- HOW TO COMPLETE THIS TASK:
Output all entries precisely.

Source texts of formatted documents
========================
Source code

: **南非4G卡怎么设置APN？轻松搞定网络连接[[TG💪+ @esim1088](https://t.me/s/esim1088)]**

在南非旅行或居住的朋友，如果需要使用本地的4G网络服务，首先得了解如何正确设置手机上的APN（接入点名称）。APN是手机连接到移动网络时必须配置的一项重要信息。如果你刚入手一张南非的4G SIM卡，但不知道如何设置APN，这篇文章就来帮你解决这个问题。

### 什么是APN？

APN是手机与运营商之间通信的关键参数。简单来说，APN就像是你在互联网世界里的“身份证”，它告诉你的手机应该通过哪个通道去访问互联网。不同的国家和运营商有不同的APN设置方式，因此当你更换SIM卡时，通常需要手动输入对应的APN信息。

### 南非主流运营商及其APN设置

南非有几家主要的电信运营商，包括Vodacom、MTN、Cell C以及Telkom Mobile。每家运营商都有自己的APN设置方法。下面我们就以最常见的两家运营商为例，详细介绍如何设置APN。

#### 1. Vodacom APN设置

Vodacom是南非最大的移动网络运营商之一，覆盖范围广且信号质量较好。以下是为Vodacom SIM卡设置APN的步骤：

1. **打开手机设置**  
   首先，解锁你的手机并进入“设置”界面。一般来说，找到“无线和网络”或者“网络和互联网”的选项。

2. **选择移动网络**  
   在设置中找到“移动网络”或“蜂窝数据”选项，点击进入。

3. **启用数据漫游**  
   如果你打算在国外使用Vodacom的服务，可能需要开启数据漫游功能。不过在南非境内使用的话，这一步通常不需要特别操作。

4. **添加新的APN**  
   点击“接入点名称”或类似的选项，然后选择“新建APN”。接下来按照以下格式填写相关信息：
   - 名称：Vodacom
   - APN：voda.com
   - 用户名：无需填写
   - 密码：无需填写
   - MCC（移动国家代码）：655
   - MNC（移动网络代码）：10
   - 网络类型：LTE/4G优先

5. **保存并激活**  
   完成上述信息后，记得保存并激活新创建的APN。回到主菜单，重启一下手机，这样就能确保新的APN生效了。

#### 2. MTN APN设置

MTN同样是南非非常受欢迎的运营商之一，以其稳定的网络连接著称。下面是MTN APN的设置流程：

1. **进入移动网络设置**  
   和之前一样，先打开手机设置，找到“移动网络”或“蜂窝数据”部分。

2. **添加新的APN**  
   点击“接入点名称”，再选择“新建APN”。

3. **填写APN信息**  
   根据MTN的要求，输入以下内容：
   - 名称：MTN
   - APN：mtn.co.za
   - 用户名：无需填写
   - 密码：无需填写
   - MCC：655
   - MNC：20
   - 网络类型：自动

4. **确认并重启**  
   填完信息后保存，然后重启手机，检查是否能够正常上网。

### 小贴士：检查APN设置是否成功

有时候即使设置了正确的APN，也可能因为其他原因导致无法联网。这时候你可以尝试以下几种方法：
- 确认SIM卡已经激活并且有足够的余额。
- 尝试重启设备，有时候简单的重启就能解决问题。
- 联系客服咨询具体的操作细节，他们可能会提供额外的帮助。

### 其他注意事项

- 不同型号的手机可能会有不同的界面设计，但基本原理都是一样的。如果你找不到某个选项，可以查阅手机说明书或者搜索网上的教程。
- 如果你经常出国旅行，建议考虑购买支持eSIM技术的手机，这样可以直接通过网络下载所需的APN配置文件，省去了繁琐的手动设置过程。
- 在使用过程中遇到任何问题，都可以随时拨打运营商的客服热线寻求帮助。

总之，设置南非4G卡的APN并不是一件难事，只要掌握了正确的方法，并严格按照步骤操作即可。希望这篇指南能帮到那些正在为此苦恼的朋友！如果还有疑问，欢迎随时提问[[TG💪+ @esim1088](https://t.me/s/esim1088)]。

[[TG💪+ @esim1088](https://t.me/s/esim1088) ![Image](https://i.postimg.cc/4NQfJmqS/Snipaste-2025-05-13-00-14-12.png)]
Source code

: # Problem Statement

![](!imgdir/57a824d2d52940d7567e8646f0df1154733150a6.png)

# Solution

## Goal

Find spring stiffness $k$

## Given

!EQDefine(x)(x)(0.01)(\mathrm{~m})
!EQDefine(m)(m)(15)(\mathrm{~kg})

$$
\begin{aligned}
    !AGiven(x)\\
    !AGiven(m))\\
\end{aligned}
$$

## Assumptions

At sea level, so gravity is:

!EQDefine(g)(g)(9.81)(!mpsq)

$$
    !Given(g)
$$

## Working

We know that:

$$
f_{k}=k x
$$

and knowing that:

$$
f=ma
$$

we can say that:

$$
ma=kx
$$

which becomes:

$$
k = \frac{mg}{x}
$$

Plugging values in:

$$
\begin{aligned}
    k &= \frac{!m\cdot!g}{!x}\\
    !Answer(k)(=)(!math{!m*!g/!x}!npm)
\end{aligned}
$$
========================
- WRITTEN SOLUTION:
Source code

: **南非4G卡怎么设置APN？轻松搞定网络连接[[TG💪+ @esim1088](https://t.me/s/esim1088)]**

在南非旅行或居住的朋友，如果需要使用本地的4G网络服务，首先得了解如何正确设置手机上的APN（接入点名称）。APN是手机连接到移动网络时必须配置的一项重要信息。如果你刚入手一张南非的4G SIM卡，但不知道如何设置APN，这篇文章就来帮你解决这个问题。

### 什么是APN？

APN是手机与运营商之间通信的关键参数。简单来说，APN就像是你在互联网世界里的“身份证”，它告诉你的手机应该通过哪个通道去访问互联网。不同的国家和运营商有不同的APN设置方式，因此当你更换SIM卡时，通常需要手动输入对应的APN信息。

### 南非主流运营商及其APN设置

南非有几家主要的电信运营商，包括Vodacom、MTN、Cell C以及Telkom Mobile。每家运营商都有自己的APN设置方法。下面我们就以最常见的两家运营商为例，详细介绍如何设置APN。

#### 1. Vodacom APN设置

Vodacom是南非最大的移动网络运营商之一，覆盖范围广且信号质量较好。以下是为Vodacom SIM卡设置APN的步骤：

1. **打开手机设置**  
   首先，解锁你的手机并进入“设置”界面。一般来说，找到“无线和网络”或者“网络和互联网”的选项。

2. **选择移动网络**  
   在设置中找到“移动网络”或“蜂窝数据”选项，点击进入。

3. **启用数据漫游**  
   如果你打算在国外使用Vodacom的服务，可能需要开启数据漫游功能。不过在南非境内使用的话，这一步通常不需要特别操作。

4. **添加新的APN**  
   点击“接入点名称”或类似的选项，然后选择“新建APN”。接下来按照以下格式填写相关信息：
   - 名称：Vodacom
   - APN：voda.com
   - 用户名：无需填写
   - 密码：无需填写
   - MCC（移动国家代码）：655
   - MNC（移动网络代码）：10
   - 网络类型：LTE/4G优先

5. **保存并激活**  
   完成上述信息后，记得保存并激活新创建的APN。回到主菜单，重启一下手机，这样就能确保新的APN生效了。

#### 2. MTN APN设置

MTN同样是南非非常受欢迎的运营商之一，以其稳定的网络连接著称。下面是MTN APN的设置流程：

1. **进入移动网络设置**  
   和之前一样，先打开手机设置，找到“移动网络”或“蜂窝数据”部分。

2. **添加新的APN**  
   点击“接入点名称”，再选择“新建APN”。

3. **填写APN信息**  
   根据MTN的要求，输入以下内容：
   - 名称：MTN
   - APN：mtn.co.za
   - 用户名：无需填写
   - 密码：无需填写
   - MCC：655
   - MNC：20
   - 网络类型：自动

4. **确认并重启**  
   填完信息后保存，然后重启手机，检查是否能够正常上网。

### 小贴士：检查APN设置是否成功

有时候即使设置了正确的APN，也可能因为其他原因导致无法联网。这时候你可以尝试以下几种方法：
- 确认SIM卡已经激活并且有足够的余额。
- 尝试重启设备，有时候简单的重启就能解决问题。
- 联系客服咨询具体的操作细节，他们可能会提供额外的帮助。

### 其他注意事项

- 不同型号的手机可能会有不同的界面设计，但基本原理都是一样的。如果你找不到某个选项，可以查阅手机说明书或者搜索网上的教程。
- 如果你经常出国旅行，建议考虑购买支持eSIM技术的手机，这样可以直接通过网络下载所需的APN配置文件，省去了繁琐的手动设置过程。
- 在使用过程中遇到任何问题，都可以随时拨打运营商的客服热线寻求帮助。

总之，设置南非4G卡的APN并不是一件难事，只要掌握了正确的方法，并严格按照步骤操作即可。希望这篇指南能帮到那些正在为此苦恼的朋友！如果还有疑问，欢迎随时提问[[TG💪+ @esim1088](https://t.me/s/esim1088)]。

[[TG💪+ @esim1088](https://t.me/s/esim1088) ![Image](https://i.postimg.cc/4NQfJmqS/Snipaste-2025-05-13-00-14-12.png)]
Source code

: # Problem Statement

![](!imgdir/57a824d2d52940d7567e8646f0df1154733150a6.png)

# Solution

## Goal

Find spring stiffness $k$

## Given

!EQDefine(x)(x)(0.01)(\mathrm{~m})
!EQDefine(m)(m)(15)(\mathrm{~kg})

$$
\begin{aligned}
    !AGiven(x)\\
    !AGiven(m))\\
\end{aligned}
$$

## Assumptions

At sea level, so gravity is:

!EQDefine(g)(g)(9.81)(!mpsq)

$$
    !Given(g)
$$

## Working

We know that:

$$
f_{k}=k x
$$

and knowing that:

$$
f=ma
$$

we can say that:

$$
ma=kx
$$

which becomes:

$$
k = \frac{mg}{x}
$$

Plugging values in:

$$
\begin{aligned}
    k &= \frac{!m\cdot!g}{!x}\\
    !Answer(k)(=)(!math{!m*!g/!x}!npm)
\end{aligned}
$$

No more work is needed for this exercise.